Sunday, September 5, 2010

First Day Of School

 My little boy just started school last week, so I’ve been through the usual: going all mushy about how tiny he looks in his school uniform, standing at the school gate in tears, worrying about him being bullied, lonely, upset or overlooked by some crabby teacher. Will he get lost in the big school building and will other kids talk to him at break times? So I made some excuse to go into the school on day two, said I wanted to pay for some scheme or other that isn’t really due until Christmas, and I managed to catch hold of the school principal in the corridor. She knows me, I already have a child in the school, so I just mentioned that she should keep an eye on my little fella and be nice to him and all that.
I did feel a tad upset when she more or less told me to get over myself, but I suppose she has a point considering that this is his first day of secondary school, and he is thirteen after all. Thing is though, I never really had a cry when any of them started primary. They were four years old, which meant that my life had become preoccupied with an animated train engine, a loopy purple dinosaur surrounded by a bunch of very clean and Christian looking kids with big smiles and great singing voices, jigsaw puzzles, Lego, sturdily built books that could be thrown at you to read over again and again and again, and endless nursery rhymes about ten bloody sausages sizzling on a pan. The toilet always had a poo in it and every room in the house was destroyed with scribbly writing and strewn with toys. Yes, at age four I was damn happy to see those kids off to school. I think I stayed just long enough to shove him into the teacher’s arms and assure her he would stop screaming once I left. Then I went for coffee with real grown ups, watched a movie with real people doing grown up things and looked at the clean toilet a few times before going back to the school at 2pm to pick him up, pretending that I didn’t realise they got off at noon during the first week.

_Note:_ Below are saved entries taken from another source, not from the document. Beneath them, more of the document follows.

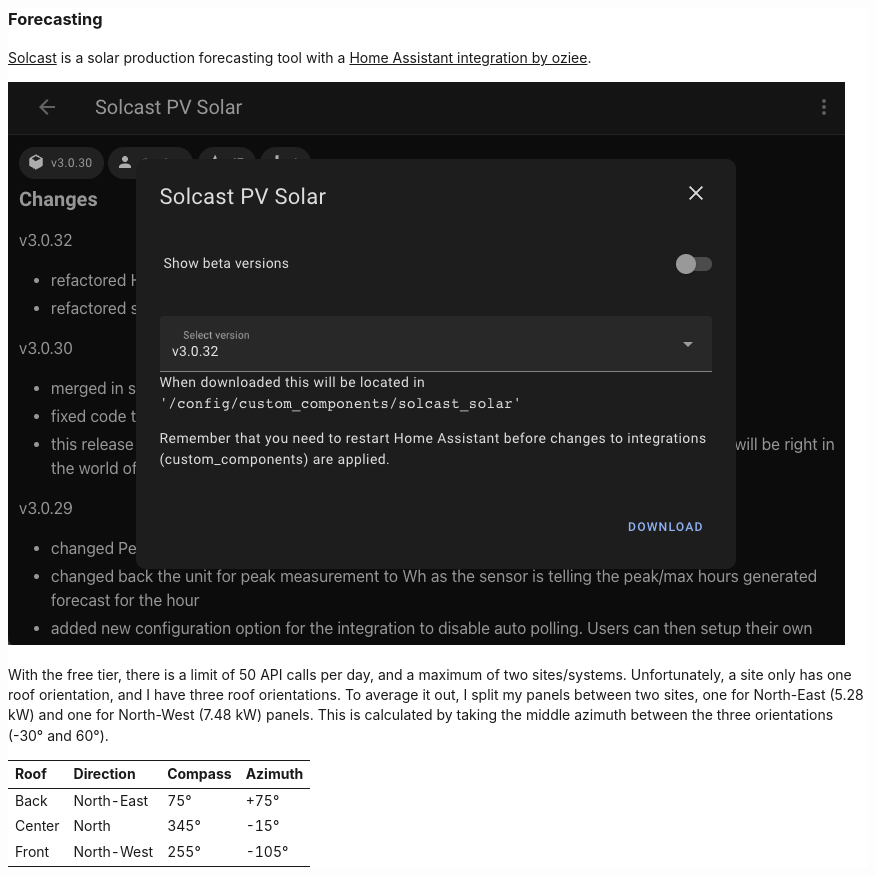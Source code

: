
 ```yaml
```

### Forecasting

[Solcast](https://solcast.com/) is a solar production forecasting tool with a [Home Assistant integration by oziee](https://github.com/oziee/ha-solcast-solar).

![](ha/solcast.png)

With the free tier, there is a limit of 50 API calls per day, and a maximum of two sites/systems. Unfortunately, a site only has one roof orientation, and I have three roof orientations. To average it out, I split my panels between two sites, one for North-East (5.28 kW) and one for North-West (7.48 kW) panels. This is calculated by taking the middle azimuth between the three orientations (-30° and 60°).

| Roof   | Direction  | Compass | Azimuth |
|:-------|:-----------|:--------|:--------|
| Back   | North-East | 75°     | +75°    |
| Center | North      | 345°    | -15°    |
| Front  | North-West | 255°    | -105°   |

But secondary school, well its serious isn’t it? This is about your kid growing up, and the scary thing is that when they stop leaving poo in the toilet they also stop crying and telling you what’s wrong. Secondary school will determine their attitude towards the grown up world. Other grown ups will influence them and so will other kids.
What do you do when you’re sending your child to a place where all the things you’ve protected him from will be on offer? From religion classes to drug dealing, school can be a dangerous place.
I decided that the principal was right though, I’d have to get over myself, after all, isn’t this what I wanted, for my kid to grow up? On the way out I almost ran into a brand new VW Golf racing into the school grounds. The driver was wearing a school uniform and didn’t look much older than my son. I wondered should I go back into the school and tell him to be careful with his driving in case any of the first years are out in the car park, but I decided it mightn’t look great and I’d been warned by my little fella to behave myself so I went home instead and reminisced about the good old days of nursery rhymes and dinosaurs and poo, and yeah, I did, I had a little cry.